### Work task:
Give the listing again word for word. Skip the pictures.

•••

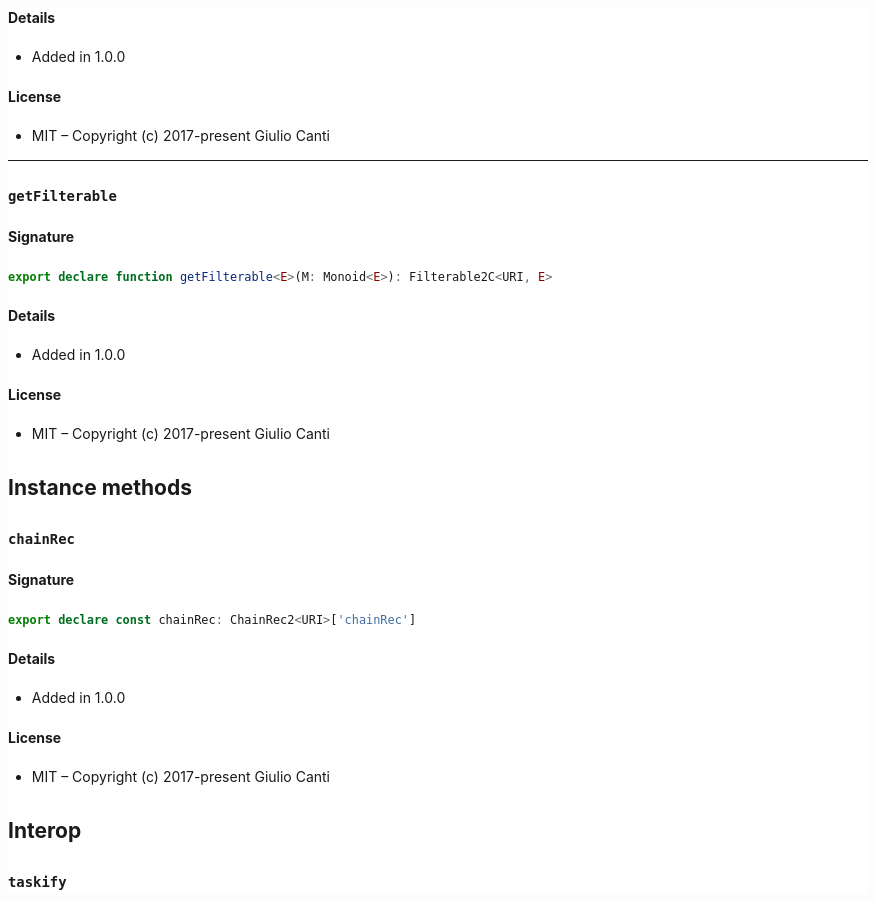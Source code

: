 #### Details

* Added in 1.0.0


#### License

* MIT – Copyright (c) 2017-present Giulio Canti

---


### `getFilterable`




#### Signature

```typescript
export declare function getFilterable<E>(M: Monoid<E>): Filterable2C<URI, E>

```

#### Details

* Added in 1.0.0


#### License

* MIT – Copyright (c) 2017-present Giulio Canti

## Instance methods


### `chainRec`




#### Signature

```typescript
export declare const chainRec: ChainRec2<URI>['chainRec']
```

#### Details

* Added in 1.0.0


#### License

* MIT – Copyright (c) 2017-present Giulio Canti

## Interop


### `taskify`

•••

### Answer to the exercise:
Source code

: #### Details

* Added in 1.0.0


#### License

* MIT – Copyright (c) 2017-present Giulio Canti

---


### `getFilterable`




#### Signature

```typescript
export declare function getFilterable<E>(M: Monoid<E>): Filterable2C<URI, E>

```

#### Details

* Added in 1.0.0


#### License

* MIT – Copyright (c) 2017-present Giulio Canti

## Instance methods


### `chainRec`




#### Signature

```typescript
export declare const chainRec: ChainRec2<URI>['chainRec']
```

#### Details

* Added in 1.0.0


#### License

* MIT – Copyright (c) 2017-present Giulio Canti

## Interop


### `taskify`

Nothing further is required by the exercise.